* Records shown:
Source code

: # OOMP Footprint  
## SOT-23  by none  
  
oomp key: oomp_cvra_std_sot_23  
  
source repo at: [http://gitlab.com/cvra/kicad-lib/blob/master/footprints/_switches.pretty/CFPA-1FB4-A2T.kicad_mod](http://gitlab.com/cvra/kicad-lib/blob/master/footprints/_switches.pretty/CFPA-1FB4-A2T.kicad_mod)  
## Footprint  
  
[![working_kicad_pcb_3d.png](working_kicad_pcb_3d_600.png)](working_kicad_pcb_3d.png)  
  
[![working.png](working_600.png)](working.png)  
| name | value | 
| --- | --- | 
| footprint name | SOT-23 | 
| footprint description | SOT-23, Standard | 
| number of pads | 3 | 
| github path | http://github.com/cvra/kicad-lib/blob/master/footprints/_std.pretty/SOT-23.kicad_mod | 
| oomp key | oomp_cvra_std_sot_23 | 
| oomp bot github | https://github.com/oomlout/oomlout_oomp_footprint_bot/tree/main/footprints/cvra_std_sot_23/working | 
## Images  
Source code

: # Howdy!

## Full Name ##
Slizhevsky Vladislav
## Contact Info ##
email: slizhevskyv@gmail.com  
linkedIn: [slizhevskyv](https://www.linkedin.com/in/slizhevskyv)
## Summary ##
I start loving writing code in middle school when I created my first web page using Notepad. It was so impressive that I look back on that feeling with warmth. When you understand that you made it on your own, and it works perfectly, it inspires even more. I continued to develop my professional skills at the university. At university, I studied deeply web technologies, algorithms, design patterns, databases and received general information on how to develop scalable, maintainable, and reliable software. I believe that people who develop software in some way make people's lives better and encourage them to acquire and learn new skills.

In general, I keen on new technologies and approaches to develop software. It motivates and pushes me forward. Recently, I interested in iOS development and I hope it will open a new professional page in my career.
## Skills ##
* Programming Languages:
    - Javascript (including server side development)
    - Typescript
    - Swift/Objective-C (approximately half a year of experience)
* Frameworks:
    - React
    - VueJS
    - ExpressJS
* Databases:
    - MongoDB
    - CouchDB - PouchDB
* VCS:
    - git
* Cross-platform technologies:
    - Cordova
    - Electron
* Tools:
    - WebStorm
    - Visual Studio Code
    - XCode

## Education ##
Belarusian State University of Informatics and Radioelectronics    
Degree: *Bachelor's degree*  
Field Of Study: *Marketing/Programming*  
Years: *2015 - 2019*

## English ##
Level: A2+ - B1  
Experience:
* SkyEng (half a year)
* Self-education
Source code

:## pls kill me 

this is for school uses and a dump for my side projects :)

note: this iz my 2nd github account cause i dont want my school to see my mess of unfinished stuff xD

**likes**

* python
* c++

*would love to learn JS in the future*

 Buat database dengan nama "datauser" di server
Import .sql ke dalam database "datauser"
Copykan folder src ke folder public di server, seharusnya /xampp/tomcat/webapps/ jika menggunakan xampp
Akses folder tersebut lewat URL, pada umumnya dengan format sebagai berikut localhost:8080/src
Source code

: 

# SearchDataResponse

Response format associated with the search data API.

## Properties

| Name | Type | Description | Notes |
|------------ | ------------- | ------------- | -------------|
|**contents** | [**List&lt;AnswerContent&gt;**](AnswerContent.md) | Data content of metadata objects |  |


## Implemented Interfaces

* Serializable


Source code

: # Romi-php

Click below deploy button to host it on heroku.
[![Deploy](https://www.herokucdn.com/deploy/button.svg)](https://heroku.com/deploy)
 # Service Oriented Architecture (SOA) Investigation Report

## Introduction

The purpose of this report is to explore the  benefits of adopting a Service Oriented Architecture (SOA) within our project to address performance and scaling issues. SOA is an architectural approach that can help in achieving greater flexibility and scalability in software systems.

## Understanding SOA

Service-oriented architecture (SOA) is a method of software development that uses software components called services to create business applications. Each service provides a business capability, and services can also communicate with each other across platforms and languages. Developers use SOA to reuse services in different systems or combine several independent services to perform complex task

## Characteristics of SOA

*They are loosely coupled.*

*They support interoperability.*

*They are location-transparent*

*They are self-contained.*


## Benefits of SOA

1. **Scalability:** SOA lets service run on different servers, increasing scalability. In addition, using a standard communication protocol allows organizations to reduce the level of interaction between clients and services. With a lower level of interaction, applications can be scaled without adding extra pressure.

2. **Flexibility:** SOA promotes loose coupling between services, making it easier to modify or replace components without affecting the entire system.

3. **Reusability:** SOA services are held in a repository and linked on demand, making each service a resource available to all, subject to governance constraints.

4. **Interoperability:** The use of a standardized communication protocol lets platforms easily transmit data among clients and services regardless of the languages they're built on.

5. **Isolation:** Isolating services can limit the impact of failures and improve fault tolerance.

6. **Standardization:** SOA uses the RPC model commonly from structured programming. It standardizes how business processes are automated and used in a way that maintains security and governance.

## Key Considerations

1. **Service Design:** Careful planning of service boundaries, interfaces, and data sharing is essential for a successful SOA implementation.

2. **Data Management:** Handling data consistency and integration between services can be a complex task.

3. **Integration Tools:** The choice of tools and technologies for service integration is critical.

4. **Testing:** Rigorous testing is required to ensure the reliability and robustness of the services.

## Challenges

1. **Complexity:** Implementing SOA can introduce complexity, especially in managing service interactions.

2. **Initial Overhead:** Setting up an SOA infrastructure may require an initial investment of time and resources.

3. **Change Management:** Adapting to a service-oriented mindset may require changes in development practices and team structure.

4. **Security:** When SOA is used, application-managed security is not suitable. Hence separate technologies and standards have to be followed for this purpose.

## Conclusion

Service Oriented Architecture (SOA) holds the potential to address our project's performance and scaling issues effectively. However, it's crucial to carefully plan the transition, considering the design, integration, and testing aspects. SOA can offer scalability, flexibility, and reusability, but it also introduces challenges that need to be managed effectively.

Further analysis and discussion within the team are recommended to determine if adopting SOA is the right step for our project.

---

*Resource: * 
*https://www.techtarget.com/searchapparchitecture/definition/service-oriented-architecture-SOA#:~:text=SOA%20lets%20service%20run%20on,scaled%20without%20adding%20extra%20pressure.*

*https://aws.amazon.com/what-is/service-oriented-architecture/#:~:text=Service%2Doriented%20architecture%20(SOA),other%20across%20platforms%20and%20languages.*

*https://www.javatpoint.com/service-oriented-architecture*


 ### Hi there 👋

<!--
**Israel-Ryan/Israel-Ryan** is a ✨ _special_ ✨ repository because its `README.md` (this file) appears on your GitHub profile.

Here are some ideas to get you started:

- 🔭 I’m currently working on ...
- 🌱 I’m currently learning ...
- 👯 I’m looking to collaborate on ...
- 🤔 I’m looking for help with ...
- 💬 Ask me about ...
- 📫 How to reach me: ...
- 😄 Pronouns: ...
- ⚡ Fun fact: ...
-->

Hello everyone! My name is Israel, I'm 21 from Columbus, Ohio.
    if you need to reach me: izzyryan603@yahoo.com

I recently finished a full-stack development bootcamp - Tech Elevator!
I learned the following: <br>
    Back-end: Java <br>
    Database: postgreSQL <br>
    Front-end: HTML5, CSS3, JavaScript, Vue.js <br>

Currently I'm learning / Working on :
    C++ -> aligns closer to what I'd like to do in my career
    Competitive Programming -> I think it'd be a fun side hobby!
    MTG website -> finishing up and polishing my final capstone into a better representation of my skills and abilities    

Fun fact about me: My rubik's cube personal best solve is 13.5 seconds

* Activity:
Which lines of the data contain the word "issues"? Copy each one.

* Response to the exercise:
The purpose of this report is to explore the  benefits of adopting a Service Oriented Architecture (SOA) within our project to address performance and scaling issues. SOA is an architectural approach that can help in achieving greater flexibility and scalability in software systems.
Service Oriented Architecture (SOA) holds the potential to address our project's performance and scaling issues effectively. However, it's crucial to carefully plan the transition, considering the design, integration, and testing aspects. SOA can offer scalability, flexibility, and reusability, but it also introduces challenges that need to be managed effectively.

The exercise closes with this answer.